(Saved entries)
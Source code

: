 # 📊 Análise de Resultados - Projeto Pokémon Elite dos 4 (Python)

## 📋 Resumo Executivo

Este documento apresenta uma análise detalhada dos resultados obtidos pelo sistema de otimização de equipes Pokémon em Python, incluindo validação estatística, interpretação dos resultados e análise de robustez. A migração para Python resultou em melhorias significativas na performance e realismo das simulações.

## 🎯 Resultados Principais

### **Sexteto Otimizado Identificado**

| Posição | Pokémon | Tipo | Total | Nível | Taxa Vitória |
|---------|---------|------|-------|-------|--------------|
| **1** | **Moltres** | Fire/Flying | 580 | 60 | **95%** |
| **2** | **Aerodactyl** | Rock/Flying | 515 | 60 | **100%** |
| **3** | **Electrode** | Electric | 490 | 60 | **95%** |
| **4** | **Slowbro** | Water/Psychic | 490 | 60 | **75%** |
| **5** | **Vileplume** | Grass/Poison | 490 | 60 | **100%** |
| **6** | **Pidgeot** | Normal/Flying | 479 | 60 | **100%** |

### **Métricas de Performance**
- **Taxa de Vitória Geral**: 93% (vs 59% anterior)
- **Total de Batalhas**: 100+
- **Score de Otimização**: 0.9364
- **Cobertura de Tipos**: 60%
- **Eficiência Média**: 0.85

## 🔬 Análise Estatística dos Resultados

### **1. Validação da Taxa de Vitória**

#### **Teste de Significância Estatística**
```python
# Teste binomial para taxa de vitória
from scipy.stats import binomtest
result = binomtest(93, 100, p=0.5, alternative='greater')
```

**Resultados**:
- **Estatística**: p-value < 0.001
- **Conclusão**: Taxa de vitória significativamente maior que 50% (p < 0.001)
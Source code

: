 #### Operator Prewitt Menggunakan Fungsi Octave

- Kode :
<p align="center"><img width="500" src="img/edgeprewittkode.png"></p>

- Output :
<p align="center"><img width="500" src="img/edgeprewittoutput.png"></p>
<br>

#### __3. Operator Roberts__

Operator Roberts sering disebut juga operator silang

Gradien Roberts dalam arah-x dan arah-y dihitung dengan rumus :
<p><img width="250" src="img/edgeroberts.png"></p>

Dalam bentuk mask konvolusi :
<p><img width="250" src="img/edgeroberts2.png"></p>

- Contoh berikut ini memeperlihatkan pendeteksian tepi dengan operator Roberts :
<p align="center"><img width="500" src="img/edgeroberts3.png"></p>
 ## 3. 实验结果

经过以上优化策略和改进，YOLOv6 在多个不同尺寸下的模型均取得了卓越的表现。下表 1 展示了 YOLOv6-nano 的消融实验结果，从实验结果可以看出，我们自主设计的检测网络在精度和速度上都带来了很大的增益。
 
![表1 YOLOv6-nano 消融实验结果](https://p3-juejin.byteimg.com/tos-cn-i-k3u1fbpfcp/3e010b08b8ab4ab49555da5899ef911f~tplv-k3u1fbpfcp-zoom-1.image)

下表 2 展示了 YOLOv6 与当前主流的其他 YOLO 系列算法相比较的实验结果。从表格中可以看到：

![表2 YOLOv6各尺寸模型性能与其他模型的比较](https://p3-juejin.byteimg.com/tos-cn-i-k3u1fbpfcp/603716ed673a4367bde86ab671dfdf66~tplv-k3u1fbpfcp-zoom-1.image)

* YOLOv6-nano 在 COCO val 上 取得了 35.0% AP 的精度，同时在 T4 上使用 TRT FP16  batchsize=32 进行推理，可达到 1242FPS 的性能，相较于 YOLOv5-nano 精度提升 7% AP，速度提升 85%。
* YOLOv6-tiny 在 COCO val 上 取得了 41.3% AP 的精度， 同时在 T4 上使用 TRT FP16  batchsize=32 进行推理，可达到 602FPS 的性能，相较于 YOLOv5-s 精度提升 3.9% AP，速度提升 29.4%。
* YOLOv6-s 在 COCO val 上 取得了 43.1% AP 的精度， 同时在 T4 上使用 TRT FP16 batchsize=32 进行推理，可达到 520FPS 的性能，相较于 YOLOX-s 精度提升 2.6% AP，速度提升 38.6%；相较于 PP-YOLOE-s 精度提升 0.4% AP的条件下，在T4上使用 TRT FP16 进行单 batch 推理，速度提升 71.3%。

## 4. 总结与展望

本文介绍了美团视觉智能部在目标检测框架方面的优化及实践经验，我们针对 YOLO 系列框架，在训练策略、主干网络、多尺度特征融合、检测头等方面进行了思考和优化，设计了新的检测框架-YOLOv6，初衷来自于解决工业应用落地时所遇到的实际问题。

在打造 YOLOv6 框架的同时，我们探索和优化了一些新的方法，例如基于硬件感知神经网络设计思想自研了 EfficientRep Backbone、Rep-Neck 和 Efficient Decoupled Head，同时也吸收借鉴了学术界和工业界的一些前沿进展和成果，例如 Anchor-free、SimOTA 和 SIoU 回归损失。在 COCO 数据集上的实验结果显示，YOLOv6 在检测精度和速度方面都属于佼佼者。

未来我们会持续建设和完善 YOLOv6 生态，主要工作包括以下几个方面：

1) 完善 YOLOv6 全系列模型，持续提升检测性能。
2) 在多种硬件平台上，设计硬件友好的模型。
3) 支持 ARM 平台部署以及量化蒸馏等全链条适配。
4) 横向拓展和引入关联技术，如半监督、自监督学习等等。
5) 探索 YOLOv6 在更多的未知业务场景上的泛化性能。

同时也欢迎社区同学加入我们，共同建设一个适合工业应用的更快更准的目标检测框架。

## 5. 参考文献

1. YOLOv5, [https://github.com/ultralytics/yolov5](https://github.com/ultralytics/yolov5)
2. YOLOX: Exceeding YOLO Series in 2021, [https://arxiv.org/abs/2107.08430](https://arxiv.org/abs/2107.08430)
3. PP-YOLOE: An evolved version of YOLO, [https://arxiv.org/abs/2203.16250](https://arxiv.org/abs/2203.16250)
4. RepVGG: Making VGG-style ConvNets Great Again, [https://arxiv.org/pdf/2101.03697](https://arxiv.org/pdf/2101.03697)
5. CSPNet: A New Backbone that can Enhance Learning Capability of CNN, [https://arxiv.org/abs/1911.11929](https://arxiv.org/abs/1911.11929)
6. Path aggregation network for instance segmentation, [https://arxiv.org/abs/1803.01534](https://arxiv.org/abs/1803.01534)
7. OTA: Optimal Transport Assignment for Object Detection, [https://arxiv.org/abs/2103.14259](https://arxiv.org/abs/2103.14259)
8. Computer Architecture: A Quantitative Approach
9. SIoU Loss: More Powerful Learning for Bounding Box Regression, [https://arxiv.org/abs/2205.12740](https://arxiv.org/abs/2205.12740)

### [YOUR ASSIGNMENT]
Where does the word "Teste" appear in the records? Copy every line that holds it.

### [RESULT FOR THIS EXERCISE]
#### **Teste de Significância Estatística**
# Teste binomial para taxa de vitória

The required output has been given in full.